Wallaroo SDK Essentials Guide: Model Uploads and Registrations: Model Registry Services
Table of Contents
Wallaroo users can register their trained machine learning models from a model registry into their Wallaroo instance and perform inferences with it through a Wallaroo pipeline.
This guide details how to add ML Models from a model registry service into a Wallaroo instance.
Artifact Requirements
Models are uploaded to the Wallaroo instance as the specific artifact - the “file” or other data that represents the file itself. This must comply with the Wallaroo model requirements framework and version or it will not be deployed. Note that for models that fall outside of the supported model types, they can be registered to a Wallaroo workspace as MLFlow 1.30.0 containerized models.
Registry Services Roles
Registry service use in Wallaroo typically falls under the following roles.

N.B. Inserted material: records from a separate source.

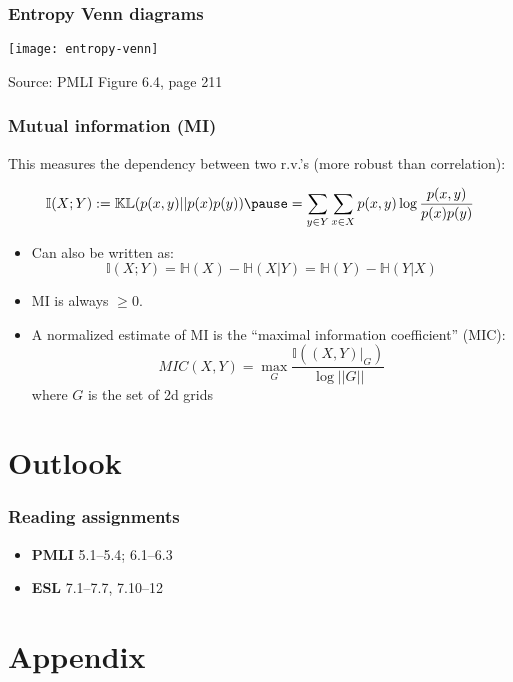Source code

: \documentclass[smaller]{beamer}
\newcommand{\?}{\stackrel{?}{=}}
\newcommand{\fr}{\frac}
\newcommand{\mb}{\mathbb}
\begin{document}
\begin{frame}
  \frametitle{Entropy Venn diagrams}
  \pause

  \begin{center}
    \texttt{[image: entropy-venn]}

    {\scriptsize Source: PMLI Figure 6.4, page 211}
  \end{center}
\end{frame}

\begin{frame}
  \frametitle{Mutual information (MI)} 
  \pause
  This measures the dependency between two r.v.'s (more robust than correlation): \pause

  \begin{equation}
    \mb{I}(X;Y) := \mb{KL}(p(x,y)||p(x)p(y)) \pause = \sum_{y\in Y}\sum_{x\in X}p(x,y)\log\fr{p(x,y)}{p(x) p(y)}
  \end{equation}

  \pause

  \begin{alertblock}{}
    \begin{itemize}
    \item Can also be written as:
      \pause
      \begin{equation}
        \mb{I}(X;Y) = \mb{H}(X) - \mb{H}(X|Y) = \mb{H}(Y) - \mb{H}(Y|X)
      \end{equation}
      \pause

    \item MI is always $\ge 0$.
      \pause
    \item A normalized estimate of MI is the ``maximal information coefficient'' (MIC):\pause
      \begin{equation}
        MIC(X,Y) = \max_{G}\fr{\mb{I}((X,Y)|_{G})}{\log||G||}
      \end{equation}
      where $G$ is the set of 2d grids
    \end{itemize}
  \end{alertblock}
\end{frame}

\section{Outlook}

\begin{frame}
  \frametitle{Reading assignments}

  \begin{itemize}
  \item \textbf{PMLI} 5.1--5.4; 6.1--6.3
  \item \textbf{ESL} 7.1--7.7, 7.10--12

  \end{itemize}
\end{frame}

 
\appendix\addtocounter{part}{-1}

 
\section{Appendix}
 
\end{document}

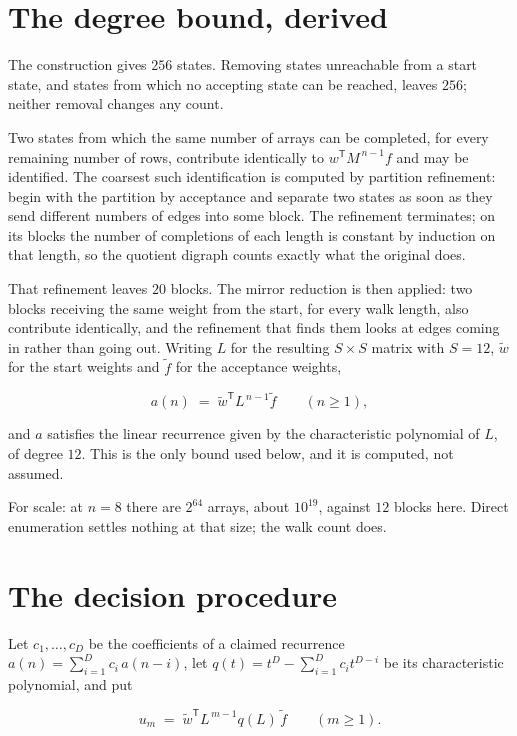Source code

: \documentclass[11pt]{article}
\theoremstyle{definition}
\begin{document}
\section{The degree bound, derived}

The construction gives $256$ states. Removing states unreachable from a start state, and states from which no accepting state can be reached, leaves $256$; neither removal changes any count.

Two states from which the same number of arrays can be completed, for every remaining number of rows, contribute identically to $w^{\mathsf T}M^{\,n-1}f$ and may be identified. The coarsest such identification is computed by partition refinement: begin with the partition by acceptance and separate two states as soon as they send different numbers of edges into some block. The refinement terminates; on its blocks the number of completions of each length is constant by induction on that length, so the quotient digraph counts exactly what the original does.

That refinement leaves $20$ blocks. The mirror reduction is then applied: two blocks receiving the same weight from the start, for every walk length, also contribute identically, and the refinement that finds them looks at edges coming in rather than going out. Writing $L$ for the resulting $S \times S$ matrix with $S = 12$, $\tilde w$ for the start weights and $\tilde f$ for the acceptance weights,

\[a(n) \;=\; \tilde w^{\mathsf T} L^{\,n-1} \tilde f \qquad (n \ge 1),\]

and $a$ satisfies the linear recurrence given by the characteristic polynomial of $L$, of degree $12$. This is the only bound used below, and it is computed, not assumed.

For scale: at $n = 8$ there are $2^{64}$ arrays, about $10^{19}$, against $12$ blocks here. Direct enumeration settles nothing at that size; the walk count does.

\section{The decision procedure}

Let $c_1,\dots,c_D$ be the coefficients of a claimed recurrence $a(n) = \sum_{i=1}^{D} c_i\,a(n-i)$, let $q(t) = t^{D} - \sum_{i=1}^{D} c_i t^{D-i}$ be its characteristic polynomial, and put

\[u_m \;=\; \tilde w^{\mathsf T} L^{\,m-1} q(L)\,\tilde f \qquad (m \ge 1).\]
\end{document}
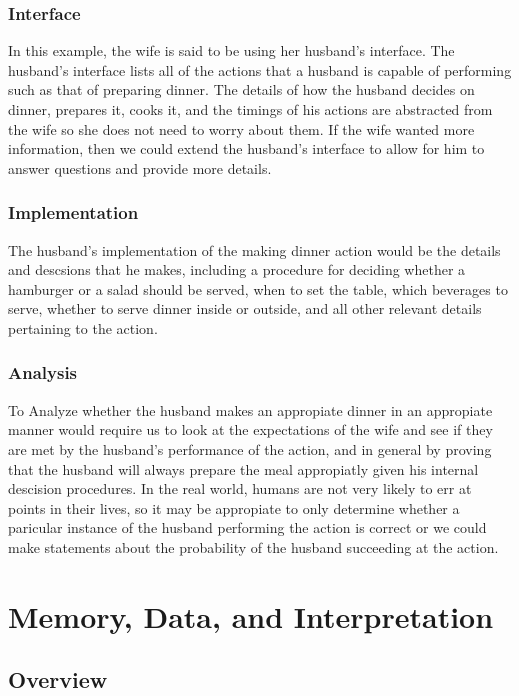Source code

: \documentclass[12pt, letterpaper]{book}
\begin{document}
	\subsection{Interface}

		In this example, the wife is said to be using her husband's interface. The husband's interface lists all of the actions that a husband is capable of performing such as that of preparing dinner. The details of how the husband decides on dinner, prepares it, cooks it, and the timings of his actions are abstracted from the wife so she does not need to worry about them. If the wife wanted more information, then we could extend the husband's interface to allow for him to answer questions and provide more details.

	\subsection{Implementation}

	The husband's implementation of the making dinner action would be the details and descsions that he makes, including a procedure for deciding whether a hamburger or a salad should be served, when to set the table, which beverages to serve, whether to serve dinner inside or outside, and all other relevant details pertaining to the action.

	\subsection{Analysis}

	To Analyze whether the husband makes an appropiate dinner in an appropiate manner would require us to look at the expectations of the wife and see if they are met by the husband's performance of the action, and in general by proving that the husband will always prepare the meal appropiatly given his internal descision procedures. In the real world, humans are not very likely to err at points in their lives, so it may be appropiate to only determine whether a paricular instance of the husband performing the action is correct or we could make statements about the probability of the husband succeeding at the action.


\chapter{Memory, Data, and Interpretation} \label{memory}

	\section{Overview}
\end{document}
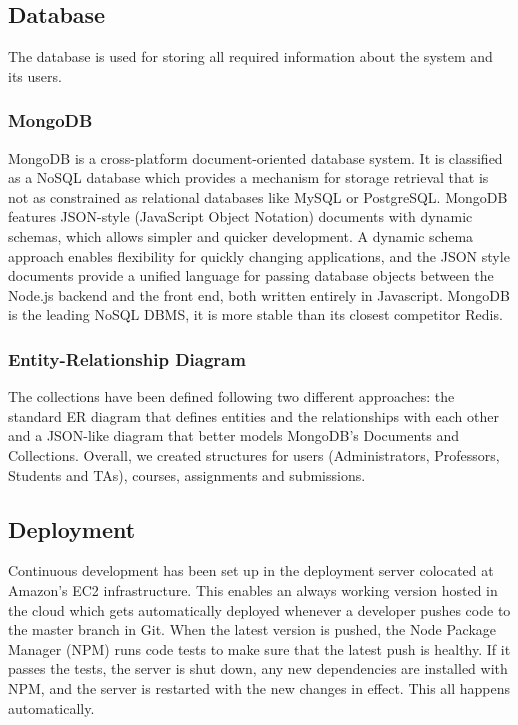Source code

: \subsection{Database}

The database is used for storing all required information about the system and
its users.

\subsubsection{MongoDB}

MongoDB is a cross-platform document-oriented database system. It is classified
as a NoSQL database which provides a mechanism for storage retrieval that is not
as constrained as relational databases like MySQL or PostgreSQL. MongoDB
features JSON-style (JavaScript Object Notation) documents with dynamic schemas,
which allows simpler and quicker development. A dynamic schema approach enables
flexibility for quickly changing applications, and the JSON style documents
provide a unified language for passing database objects between the Node.js
backend and the front end, both written entirely in Javascript. MongoDB is the
leading NoSQL DBMS, it is more stable than its closest competitor Redis.

\subsubsection{Entity-Relationship Diagram}

The collections have been defined following two different approaches: the
standard ER diagram that defines entities and the relationships with each other
and a JSON-like diagram that better models MongoDB's Documents and Collections.
Overall, we created structures for users (Administrators, Professors, Students
and TAs), courses, assignments and submissions.




\subsection{Deployment}

Continuous development has been set up in the deployment server colocated at
Amazon's EC2 infrastructure. This enables an always working version hosted in
the cloud which gets automatically deployed whenever a developer pushes code to
the master branch in Git. When the latest version is pushed, the Node Package
Manager (NPM) runs code tests to make sure that the latest push is healthy. If
it passes the tests, the server is shut down, any new dependencies are installed
with NPM, and the server is restarted with the new changes in effect. This all
happens automatically.

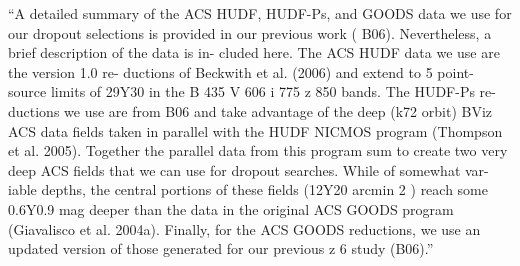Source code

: \documentclass[manuscript]{aastex}
\begin{document}
  ``A detailed summary of the ACS HUDF, HUDF-Ps, and GOODS
    data we use for our dropout selections is provided in our previous
    work ( B06). Nevertheless, a brief description of the data is in-
    cluded here. The ACS HUDF data we use are the version 1.0 re-
    ductions of Beckwith et al. (2006) and extend to 5  point-source
    limits of 29Y30 in the B 435 V 606 i 775 z 850 bands. The HUDF-Ps re-
    ductions we use are from B06 and take advantage of the deep
    (k72 orbit) BViz ACS data fields taken in parallel with the HUDF
    NICMOS program (Thompson et al. 2005). Together the parallel
    data from this program sum to create two very deep ACS fields
    that we can use for dropout searches. While of somewhat var-
    iable depths, the central portions of these fields (12Y20 arcmin 2 )
    reach some 0.6Y0.9 mag deeper than the data in the original ACS
    GOODS program (Giavalisco et al. 2004a). Finally, for the ACS
    GOODS reductions, we use an updated version of those generated
    for our previous z 6 study (B06).'' \cite{bouwens06}
\end{document}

Role | Recommended Actions | Description |
---|---|---|
DevOps Engineer | Create Model Registry | Create the model (AKA artifact) registry service |
Retrieve Model Registry Tokens | Generate the model registry service credentials. | |
MLOps Engineer | Connect Model Registry to Wallaroo | Add the Registry Service URL and credentials into a Wallaroo instance for use by other users and scripts. |
Add Wallaroo Registry Service to Workspace | Add the registry service configuration to a Wallaroo workspace for use by workspace users. | |
Data Scientist | List Registries in a Workspace | List registries available from a workspace. |
List Models in Registry | List available models in a model registry. | |
List Model Versions of Registered Model | List versions of a registry stored model. | |
List Model Version Artifacts | Retrieve the artifacts (usually files) for a model stored in a model registry. | |
Upload Model from Registry | Upload a model and artifacts stored in a model registry into a Wallaroo workspace. |
Model Registry Operations
The following links to guides and information on setting up a model registry (also known as an artifact registry).
Create Model Registry
See Model serving with Azure Databricks for setting up a model registry service using Azure Databricks.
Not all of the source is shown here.